Acordei na segunda-feira de manhã, 6 de fevereiro, sem lembrar dos pensamentos da noite anterior. Preparei café como num dia normal e ao ligar o celular vi a notícia dos terremotos ao Sul, ainda sem entender as proporções do ocorrido. A Universidade de Istambul, onde faço mestrado em Ciência Política e Relações Internacionais, anunciou o cancelamento das aulas durante aquela semana, a primeira do semestre. Contudo, muitas pessoas tiveram que ir trabalhar como num dia normal. Mandei mensagem para o meu pai, que também mora em Istambul e trabalha como piloto de avião numa companhia aérea turca há mais de oito anos. Ele não recebeu a mensagem, então torci para que ele estivesse voando bem longe da região afetada.
Sou brasileira, nasci em Porto Alegre e cresci tanto na capital gaúcha quanto no Bahrein, uma ilha no Oriente Médio em que vivi por 4 anos durante minha infância. Tenho 24 anos. Por conta da profissão do meu pai, venho para a Turquia há mais de sete anos. No início vinha para passar as férias do colégio e, depois, da faculdade, e não demorou muito para eu me interessar pelo conturbado cenário político do país. A primeira vez que morei em Istambul foi em 2019, quando fiz um intercâmbio por um semestre na Universidade do Bósforo. Depois retornei no final de 2020 para fazer um estágio num centro de pesquisa por três meses. Considero Istambul como uma segunda casa, já que tenho família, amigos e conheço as ruas como se fosse Porto Alegre, minha cidade natal.
Ao longo da manhã, amigos começaram a postar pedidos de socorro nas redes sociais, com nomes de pessoas e seus respectivos endereços na região afetada pelos terremotos. Nas mensagens, procura por famílias inteiras se transformaram em súplicas para pessoas na região irem até tais prédios verificarem se as construções ainda estavam de pé. Caso não, para procurarem seus parentes e amigos. Foi assim que comecei a entender o tamanho da tragédia. Em todas redes sociais, só apareciam postagens de socorro.
Uma das mensagens foi do Yiğit, um amigo que se formou recentemente na universidade em que fiz intercâmbio há quatro anos. Temos muitos amigos em comum e todo mundo estava compartilhando o mesmo pedido de socorro a sua família em Antakya, capital de Hatay, uma das regiões mais afetadas pelo terremoto. Ele é uma pessoa tão alegre, que sempre demonstrava seu amor por sua família e por Hatay. Yiğit estava em Ancara, a mais de 600 km de distância da sua cidade natal.

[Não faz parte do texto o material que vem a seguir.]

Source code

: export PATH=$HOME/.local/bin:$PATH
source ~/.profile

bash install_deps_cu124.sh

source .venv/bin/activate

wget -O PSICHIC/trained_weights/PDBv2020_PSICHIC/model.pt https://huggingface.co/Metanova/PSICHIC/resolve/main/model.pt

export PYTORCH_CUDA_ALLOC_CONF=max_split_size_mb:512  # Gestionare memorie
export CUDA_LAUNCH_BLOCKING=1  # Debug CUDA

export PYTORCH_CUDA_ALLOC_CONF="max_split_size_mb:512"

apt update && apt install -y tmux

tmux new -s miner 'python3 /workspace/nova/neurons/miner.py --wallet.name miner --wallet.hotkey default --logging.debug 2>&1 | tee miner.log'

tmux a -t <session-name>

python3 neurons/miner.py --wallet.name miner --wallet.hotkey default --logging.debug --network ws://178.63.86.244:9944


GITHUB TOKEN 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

Naquela manhã ele ligou para números de resgate por horas e preencheu todos os formulários existentes para que unidades de resgates chegassem até as ruínas da casa de seus pais. A cada hora que passava, a chance de encontrá-los vivos diminuía exponencialmente.
A região de Hatay faz fronteira com o Norte da Síria, país que tem presenciado conflitos de maneira praticamente ininterrupta desde 2011. Região em que a população é de maioria curda, um grupo étnico diverso perseguido devido a sua demanda por independência e atacado tanto pelo governo sírio de Bashar al-Assad quanto pelo governo turco de Erdoğan. Após mais de uma década de bombardeios e conflitos, prédios já enfraquecidos tiveram menos chances de resistir aos terremotos. Serviços públicos já escassos e falta de ajuda de fora intensificam a catástrofe. Faltam água, alimentos e abrigo para a população atingida. Além disso, grande parte dos 3,6 milhões de refugiados sírios na Turquia vivem na região afetada, e há relatos de complicações no recebimento de doações por conta de eles não terem documentos de residência ou por não falarem a língua turca.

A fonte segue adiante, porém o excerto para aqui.